Xzistor Language Modelling & Generalization

Rocco Van Schalkwyk 15/10/2022

Like many aspects around the Xzistor Concept brain model, the discussion around how it implements a speech and language capability will require a mental journey many current linguists and AI researchers are not ready for yet. This is because it involves machine emotions – a concept not many are ready to accept as a real or implementable at the time of publishing this post.

A few Xzistor LAB collaborators have worked on their own theoretical approaches towards brain modelling which have provided them with an understanding of machine emotions, and specifically how machine emotions are implemented within the Xzistor Concept. These individuals now have the basic understanding to appreciate the scientific basis of how machine emotions can be designed and implemented in Xzistor artificial intelligent agents. With machine emotions as the basis, it becomes easier to explain how a speech and language facility can be achieved in artificial agents using the Xzistor Concept cognitive architecture.

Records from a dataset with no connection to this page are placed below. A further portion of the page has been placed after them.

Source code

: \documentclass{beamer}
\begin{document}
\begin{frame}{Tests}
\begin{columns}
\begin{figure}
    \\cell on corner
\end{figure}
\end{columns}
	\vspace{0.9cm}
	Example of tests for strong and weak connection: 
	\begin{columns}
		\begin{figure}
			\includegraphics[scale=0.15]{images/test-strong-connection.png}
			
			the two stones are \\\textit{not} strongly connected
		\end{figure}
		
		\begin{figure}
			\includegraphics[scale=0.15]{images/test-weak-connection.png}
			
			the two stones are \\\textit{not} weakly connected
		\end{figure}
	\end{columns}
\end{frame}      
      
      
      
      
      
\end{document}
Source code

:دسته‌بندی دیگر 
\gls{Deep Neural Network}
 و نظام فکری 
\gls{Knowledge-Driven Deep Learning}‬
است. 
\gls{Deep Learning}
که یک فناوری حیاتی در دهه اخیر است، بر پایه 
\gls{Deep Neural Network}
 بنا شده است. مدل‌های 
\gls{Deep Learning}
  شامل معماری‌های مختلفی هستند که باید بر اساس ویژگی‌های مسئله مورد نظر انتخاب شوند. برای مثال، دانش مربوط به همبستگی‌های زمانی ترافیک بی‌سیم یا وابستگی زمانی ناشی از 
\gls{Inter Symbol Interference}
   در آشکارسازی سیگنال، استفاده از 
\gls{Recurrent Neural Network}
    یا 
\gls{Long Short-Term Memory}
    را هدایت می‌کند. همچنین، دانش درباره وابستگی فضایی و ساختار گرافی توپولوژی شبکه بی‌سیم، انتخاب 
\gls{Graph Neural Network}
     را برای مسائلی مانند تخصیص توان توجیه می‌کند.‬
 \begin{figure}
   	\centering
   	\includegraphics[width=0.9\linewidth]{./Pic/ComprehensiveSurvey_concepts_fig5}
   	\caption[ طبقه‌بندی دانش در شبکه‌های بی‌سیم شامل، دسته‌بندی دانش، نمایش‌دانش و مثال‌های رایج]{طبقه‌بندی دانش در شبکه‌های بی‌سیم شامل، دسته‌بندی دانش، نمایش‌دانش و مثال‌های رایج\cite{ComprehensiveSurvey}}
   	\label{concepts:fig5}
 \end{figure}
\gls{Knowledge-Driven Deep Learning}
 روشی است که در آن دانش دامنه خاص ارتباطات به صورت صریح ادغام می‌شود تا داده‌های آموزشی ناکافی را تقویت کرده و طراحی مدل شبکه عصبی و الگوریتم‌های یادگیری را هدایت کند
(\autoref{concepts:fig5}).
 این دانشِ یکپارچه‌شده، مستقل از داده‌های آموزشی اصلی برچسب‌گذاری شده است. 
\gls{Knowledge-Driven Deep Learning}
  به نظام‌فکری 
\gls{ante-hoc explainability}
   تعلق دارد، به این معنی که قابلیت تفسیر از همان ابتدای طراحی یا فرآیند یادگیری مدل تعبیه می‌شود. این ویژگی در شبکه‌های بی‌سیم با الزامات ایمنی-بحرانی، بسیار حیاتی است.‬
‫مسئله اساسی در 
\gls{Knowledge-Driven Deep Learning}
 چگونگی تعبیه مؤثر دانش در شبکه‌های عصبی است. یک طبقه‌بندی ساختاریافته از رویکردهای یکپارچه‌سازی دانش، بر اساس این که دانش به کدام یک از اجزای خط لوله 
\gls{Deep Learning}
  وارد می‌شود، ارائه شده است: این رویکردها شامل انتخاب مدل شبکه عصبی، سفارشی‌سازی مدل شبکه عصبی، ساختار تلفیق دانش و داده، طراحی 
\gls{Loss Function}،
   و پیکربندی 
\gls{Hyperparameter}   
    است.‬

Quick Refresher on Machine Emotions

According to the Xzistor Concept there is only information in the brain. To make a brain state ‘bad’, the brain state must be turned into an ‘avoidance’ state – because the robot will learn to perform effector actions to avoid it. To make it ‘good’ the brain state must be turned into a ‘approach’ state – because the robot will learn to perform effector actions to pursue it. By using sensory-type states and turning these into ‘avoidance’ or ‘approach’ states that can subjectively be ‘felt’, these sensory-type states can be given motivational value – ‘avoid’ (bad) or ‘approach’ (good) – as wells as motivational saliency (strength). The agent will constantly be aware of these sensory-type ‘feeling’ states as they will be subjectively felt – and we will refer to them as negative (-) or positive (+) machine emotions.

Most of the agent’s behaviors will originate from learning how to evade ‘avoidance’ states and achieve ‘approach’ states. This will happen through special reinforcement learning events called Satiation Events as part of operant learning. Operant learning happens when moving out of an ‘avoidance’ state and into an ‘approach’ state is rewarded by the brain by storing the effector actions that led to securing access to the reward source as an association. In humans, the subjective feelings experienced during the reward stage are often termed ‘relaxing’ or ‘pleasurable’ because what the brain has been trained to avoid (the bad state) is being reduced.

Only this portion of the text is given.